Source material:
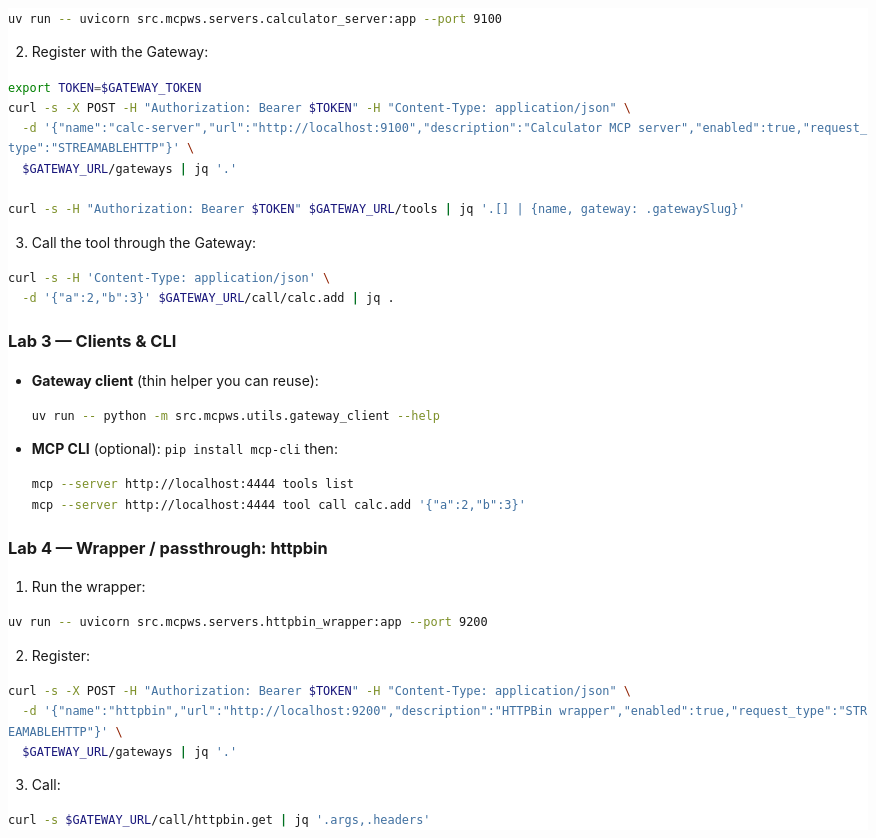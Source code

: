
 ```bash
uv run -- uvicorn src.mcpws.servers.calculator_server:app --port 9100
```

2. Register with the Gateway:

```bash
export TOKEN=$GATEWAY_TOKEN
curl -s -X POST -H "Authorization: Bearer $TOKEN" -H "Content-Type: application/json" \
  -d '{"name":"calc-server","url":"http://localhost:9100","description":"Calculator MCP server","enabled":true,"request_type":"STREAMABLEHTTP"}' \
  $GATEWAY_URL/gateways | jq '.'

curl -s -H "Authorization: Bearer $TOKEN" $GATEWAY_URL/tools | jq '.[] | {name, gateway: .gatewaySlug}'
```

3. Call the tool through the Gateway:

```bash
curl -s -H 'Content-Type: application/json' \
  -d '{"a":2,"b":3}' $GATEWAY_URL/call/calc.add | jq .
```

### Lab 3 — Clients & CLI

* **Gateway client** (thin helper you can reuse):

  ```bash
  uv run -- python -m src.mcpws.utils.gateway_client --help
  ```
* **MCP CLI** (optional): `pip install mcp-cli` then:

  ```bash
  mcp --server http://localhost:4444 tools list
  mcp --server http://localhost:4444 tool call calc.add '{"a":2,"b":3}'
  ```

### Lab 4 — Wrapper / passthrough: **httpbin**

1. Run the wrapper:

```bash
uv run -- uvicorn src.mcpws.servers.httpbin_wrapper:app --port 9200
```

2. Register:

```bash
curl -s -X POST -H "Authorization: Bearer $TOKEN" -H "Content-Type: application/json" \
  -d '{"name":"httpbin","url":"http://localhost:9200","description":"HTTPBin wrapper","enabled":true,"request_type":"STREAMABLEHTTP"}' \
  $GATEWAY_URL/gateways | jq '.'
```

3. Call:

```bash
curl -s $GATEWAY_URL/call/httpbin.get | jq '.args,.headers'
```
--
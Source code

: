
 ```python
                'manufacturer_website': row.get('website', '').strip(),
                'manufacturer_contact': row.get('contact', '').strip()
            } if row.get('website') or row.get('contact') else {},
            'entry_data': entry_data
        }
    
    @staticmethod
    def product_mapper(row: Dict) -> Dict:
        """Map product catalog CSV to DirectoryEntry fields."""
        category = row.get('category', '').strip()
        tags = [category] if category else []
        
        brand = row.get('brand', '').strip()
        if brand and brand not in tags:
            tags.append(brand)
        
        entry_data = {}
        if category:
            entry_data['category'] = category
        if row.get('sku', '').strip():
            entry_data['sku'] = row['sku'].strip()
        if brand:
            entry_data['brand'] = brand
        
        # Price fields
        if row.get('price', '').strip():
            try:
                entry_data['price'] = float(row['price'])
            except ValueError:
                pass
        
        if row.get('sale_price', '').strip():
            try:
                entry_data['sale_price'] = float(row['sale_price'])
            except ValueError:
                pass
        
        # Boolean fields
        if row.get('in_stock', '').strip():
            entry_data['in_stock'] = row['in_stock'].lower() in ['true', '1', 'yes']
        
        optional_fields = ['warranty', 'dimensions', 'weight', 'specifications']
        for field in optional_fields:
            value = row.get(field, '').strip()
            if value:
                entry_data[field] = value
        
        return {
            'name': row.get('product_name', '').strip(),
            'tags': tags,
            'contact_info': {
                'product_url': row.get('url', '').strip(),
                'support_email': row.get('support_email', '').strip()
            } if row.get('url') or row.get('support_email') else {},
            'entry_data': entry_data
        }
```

How to complete this task:
The lines to report are those in the material above that contain the word "description"; copy every one of them.

Solved exercise:
  -d '{"name":"calc-server","url":"http://localhost:9100","description":"Calculator MCP server","enabled":true,"request_type":"STREAMABLEHTTP"}' \
  -d '{"name":"httpbin","url":"http://localhost:9200","description":"HTTPBin wrapper","enabled":true,"request_type":"STREAMABLEHTTP"}' \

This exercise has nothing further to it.